Tak lagi layak kader-kader NU berdiam diri, mengedepankan produksi narsis semata. Satu hal mutlak dilakukan ialah memberi perlawanan positif melalui medsos masing-masing. Menjadikannya sebagai sarana dakwah, motivasi, inspirasi, menguatkan toleransi, gerakan kebangsaan, perkembangan kemanusiaan dan negara bukan lagi pilihan, tapi keharusan.

Hasil Bahtsul Masail muktamar-muktamar NU, video, hingga laman berafiliasi pada NU dan Indonesia bisa digunakan sebagai bahan menjawab persoalan bagi publik yang terbukti awam terhadap kostum Al-Muttahidah, Agnes Monica (Agnesmo) hingga sandal yamin dan syimal.

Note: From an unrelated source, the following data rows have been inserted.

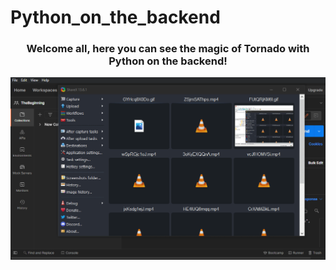 # Python_on_the_backend
<h3 align='center'>Welcome all, here you can see the magic of Tornado with Python on the backend!</h3>
<img src='https://raw.githubusercontent.com/JyotiRSharma/Python_on_the_backend/7th-Oct-GET-POST-request/af33Kko5Vc.gif' />
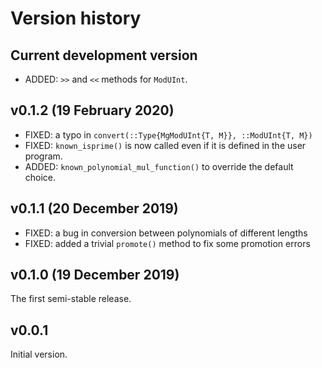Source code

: # Version history


## Current development version

* ADDED: `>>` and `<<` methods for `ModUInt`.


## v0.1.2 (19 February 2020)

* FIXED: a typo in `convert(::Type{MgModUInt{T, M}}, ::ModUInt{T, M})`
* FIXED: `known_isprime()` is now called even if it is defined in the user program.
* ADDED: `known_polynomial_mul_function()` to override the default choice.


## v0.1.1 (20 December 2019)

* FIXED: a bug in conversion between polynomials of different lengths
* FIXED: added a trivial `promote()` method to fix some promotion errors


## v0.1.0 (19 December 2019)

The first semi-stable release.


## v0.0.1

Initial version.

Saatnya singa-singa muda NU bangun, bergandeng tangan, menunjukan bukti cinta pada NKRI tak lekang karena panas, tak lapuk karena hujan (tak dapat dihilangkan begitu saja). Yakinlah jika itu ialah ikhtiar melanjutkan amanat Resolusi Jihad NU, perjuangan bersifat sabilillah untuk tegaknya NKRI dan Islam sebagai  agama perdamaian (deen assalam).

Iklankan pada publik berita hingga pesan-pesan positif dengan kontinu. Pendiri Muhammadiyah, KH Ahmad Dahlan pun juga meninggalkan wasiat: Kasih sayang dan toleransi adalah kartu identitas orang Islam.

Jika Joseph Stalin menyatakan: Ide itu lebih kuat daripada pistol. Kita tak ingin musuh kita punya pistol, mengapa kita harus membiarkannya punya ide. Maka yakinlah, smartphone itu lebih kuat daripada pistol. Kita tak ingin mereka yang melakukan agitasi, provokasi agama dan ingin merusak NKRI punya pistol, mengapa kita harus membiarkannya menguasai medsos dengan smartphone.

Setiap pengorbanan kemanusiaan bukanlah mantan, yang layak dihapus dari ingatan begitu saja. Saatnya menggunakan smartphone sebagai rumah produksi bagi Indonesia biladi dan Islam Rahmatan Lil’alamin. 

Ini bukan persoalan menjawab kekalahan di udara, di medsos semata. Tapi diam ialah ijtihad membiarkan publik terpapar radikalisme seperti Dita dan Siska secara pelan tapi pasti, yang berakhir salah kaprah memaknai Jihad.